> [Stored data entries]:
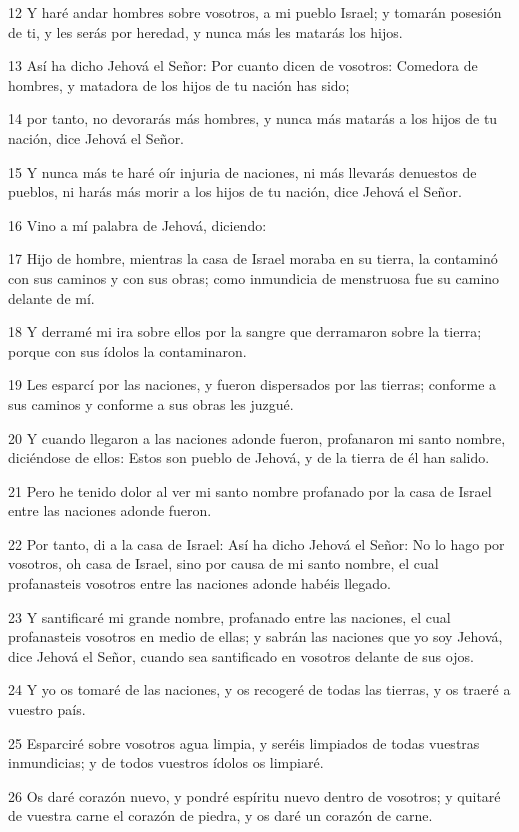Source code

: \par 12 Y haré andar hombres sobre vosotros, a mi pueblo Israel; y tomarán posesión de ti, y les serás por heredad, y nunca más les matarás los hijos.
\par 13 Así ha dicho Jehová el Señor: Por cuanto dicen de vosotros: Comedora de hombres, y matadora de los hijos de tu nación has sido;
\par 14 por tanto, no devorarás más hombres, y nunca más matarás a los hijos de tu nación, dice Jehová el Señor.
\par 15 Y nunca más te haré oír injuria de naciones, ni más llevarás denuestos de pueblos, ni harás más morir a los hijos de tu nación, dice Jehová el Señor.
\par 16 Vino a mí palabra de Jehová, diciendo:
\par 17 Hijo de hombre, mientras la casa de Israel moraba en su tierra, la contaminó con sus caminos y con sus obras; como inmundicia de menstruosa fue su camino delante de mí.
\par 18 Y derramé mi ira sobre ellos por la sangre que derramaron sobre la tierra; porque con sus ídolos la contaminaron.
\par 19 Les esparcí por las naciones, y fueron dispersados por las tierras; conforme a sus caminos y conforme a sus obras les juzgué.
\par 20 Y cuando llegaron a las naciones adonde fueron, profanaron mi santo nombre, diciéndose de ellos: Estos son pueblo de Jehová, y de la tierra de él han salido.
\par 21 Pero he tenido dolor al ver mi santo nombre profanado por la casa de Israel entre las naciones adonde fueron.
\par 22 Por tanto, di a la casa de Israel: Así ha dicho Jehová el Señor: No lo hago por vosotros, oh casa de Israel, sino por causa de mi santo nombre, el cual profanasteis vosotros entre las naciones adonde habéis llegado.
\par 23 Y santificaré mi grande nombre, profanado entre las naciones, el cual profanasteis vosotros en medio de ellas; y sabrán las naciones que yo soy Jehová, dice Jehová el Señor, cuando sea santificado en vosotros delante de sus ojos.
\par 24 Y yo os tomaré de las naciones, y os recogeré de todas las tierras, y os traeré a vuestro país.
\par 25 Esparciré sobre vosotros agua limpia, y seréis limpiados de todas vuestras inmundicias; y de todos vuestros ídolos os limpiaré.
\par 26 Os daré corazón nuevo, y pondré espíritu nuevo dentro de vosotros; y quitaré de vuestra carne el corazón de piedra, y os daré un corazón de carne.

> [About this exercise]:
Every entry must be retyped exactly, with the pictures removed.

> [Response to this task]:
Source code

: \par 12 Y haré andar hombres sobre vosotros, a mi pueblo Israel; y tomarán posesión de ti, y les serás por heredad, y nunca más les matarás los hijos.
\par 13 Así ha dicho Jehová el Señor: Por cuanto dicen de vosotros: Comedora de hombres, y matadora de los hijos de tu nación has sido;
\par 14 por tanto, no devorarás más hombres, y nunca más matarás a los hijos de tu nación, dice Jehová el Señor.
\par 15 Y nunca más te haré oír injuria de naciones, ni más llevarás denuestos de pueblos, ni harás más morir a los hijos de tu nación, dice Jehová el Señor.
\par 16 Vino a mí palabra de Jehová, diciendo:
\par 17 Hijo de hombre, mientras la casa de Israel moraba en su tierra, la contaminó con sus caminos y con sus obras; como inmundicia de menstruosa fue su camino delante de mí.
\par 18 Y derramé mi ira sobre ellos por la sangre que derramaron sobre la tierra; porque con sus ídolos la contaminaron.
\par 19 Les esparcí por las naciones, y fueron dispersados por las tierras; conforme a sus caminos y conforme a sus obras les juzgué.
\par 20 Y cuando llegaron a las naciones adonde fueron, profanaron mi santo nombre, diciéndose de ellos: Estos son pueblo de Jehová, y de la tierra de él han salido.
\par 21 Pero he tenido dolor al ver mi santo nombre profanado por la casa de Israel entre las naciones adonde fueron.
\par 22 Por tanto, di a la casa de Israel: Así ha dicho Jehová el Señor: No lo hago por vosotros, oh casa de Israel, sino por causa de mi santo nombre, el cual profanasteis vosotros entre las naciones adonde habéis llegado.
\par 23 Y santificaré mi grande nombre, profanado entre las naciones, el cual profanasteis vosotros en medio de ellas; y sabrán las naciones que yo soy Jehová, dice Jehová el Señor, cuando sea santificado en vosotros delante de sus ojos.
\par 24 Y yo os tomaré de las naciones, y os recogeré de todas las tierras, y os traeré a vuestro país.
\par 25 Esparciré sobre vosotros agua limpia, y seréis limpiados de todas vuestras inmundicias; y de todos vuestros ídolos os limpiaré.
\par 26 Os daré corazón nuevo, y pondré espíritu nuevo dentro de vosotros; y quitaré de vuestra carne el corazón de piedra, y os daré un corazón de carne.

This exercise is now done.